(The records)

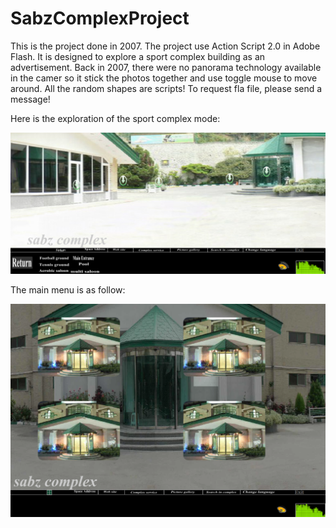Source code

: # SabzComplexProject

This is the project done in 2007. The project use Action Script 2.0 in Adobe Flash. It is designed to explore a sport complex building as an advertisement. Back in 2007, there were no panorama technology available in the camer so it stick the photos together and use toggle mouse to move around. All the random shapes are scripts! To request fla file, please send a message!

Here is the exploration of the sport complex mode:

![exploration mode](https://github.com/hbabashah/SabzComplexProject/blob/main/Samples/entrance.png?raw=true)

The main menu is as follow:

![main window](https://github.com/hbabashah/SabzComplexProject/blob/main/Samples/firstPage.png?raw=true)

(End The records)

Return every line above in which the string "sport" occurs.

◆ Task solution
This is the project done in 2007. The project use Action Script 2.0 in Adobe Flash. It is designed to explore a sport complex building as an advertisement. Back in 2007, there were no panorama technology available in the camer so it stick the photos together and use toggle mouse to move around. All the random shapes are scripts! To request fla file, please send a message!
Here is the exploration of the sport complex mode:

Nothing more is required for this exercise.